*WORK TASK*. Scan the listing below and copy each line holding the word "https".

*MATERIAL PROVIDED*.
....

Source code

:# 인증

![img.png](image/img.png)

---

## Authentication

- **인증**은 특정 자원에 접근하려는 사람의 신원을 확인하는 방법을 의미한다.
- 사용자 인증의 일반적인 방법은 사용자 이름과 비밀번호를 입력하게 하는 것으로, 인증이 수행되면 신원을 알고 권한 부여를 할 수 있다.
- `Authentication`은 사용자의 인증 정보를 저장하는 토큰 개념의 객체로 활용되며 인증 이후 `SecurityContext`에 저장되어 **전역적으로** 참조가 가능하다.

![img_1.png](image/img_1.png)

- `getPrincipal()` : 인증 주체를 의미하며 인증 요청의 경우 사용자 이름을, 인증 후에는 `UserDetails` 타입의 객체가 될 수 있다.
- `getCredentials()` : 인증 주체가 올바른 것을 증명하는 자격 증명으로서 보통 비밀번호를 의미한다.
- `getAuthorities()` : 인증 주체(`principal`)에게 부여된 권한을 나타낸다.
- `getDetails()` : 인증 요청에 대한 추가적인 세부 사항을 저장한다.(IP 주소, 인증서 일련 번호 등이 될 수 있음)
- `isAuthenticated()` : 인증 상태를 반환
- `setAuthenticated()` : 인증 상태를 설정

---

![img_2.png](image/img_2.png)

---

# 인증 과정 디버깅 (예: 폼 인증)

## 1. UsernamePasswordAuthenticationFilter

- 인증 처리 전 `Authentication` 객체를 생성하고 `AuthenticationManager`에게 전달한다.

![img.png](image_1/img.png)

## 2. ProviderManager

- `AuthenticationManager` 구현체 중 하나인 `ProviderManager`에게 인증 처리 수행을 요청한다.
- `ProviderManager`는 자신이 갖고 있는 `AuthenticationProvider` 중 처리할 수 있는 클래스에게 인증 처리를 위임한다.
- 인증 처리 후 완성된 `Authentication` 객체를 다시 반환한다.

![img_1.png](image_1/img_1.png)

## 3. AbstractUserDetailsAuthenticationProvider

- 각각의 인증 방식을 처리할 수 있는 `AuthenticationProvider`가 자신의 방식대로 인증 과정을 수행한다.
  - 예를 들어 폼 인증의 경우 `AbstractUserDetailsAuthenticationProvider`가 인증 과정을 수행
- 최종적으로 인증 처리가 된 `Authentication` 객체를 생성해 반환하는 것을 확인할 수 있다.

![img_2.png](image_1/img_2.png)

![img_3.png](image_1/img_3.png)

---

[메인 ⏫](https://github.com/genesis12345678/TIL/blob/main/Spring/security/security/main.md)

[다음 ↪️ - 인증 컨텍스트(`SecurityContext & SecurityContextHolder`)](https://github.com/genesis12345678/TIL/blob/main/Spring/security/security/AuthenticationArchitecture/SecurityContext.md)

....

*SOLUTION BELOW*.
[메인 ⏫](https://github.com/genesis12345678/TIL/blob/main/Spring/security/security/main.md)
[다음 ↪️ - 인증 컨텍스트(`SecurityContext & SecurityContextHolder`)](https://github.com/genesis12345678/TIL/blob/main/Spring/security/security/AuthenticationArchitecture/SecurityContext.md)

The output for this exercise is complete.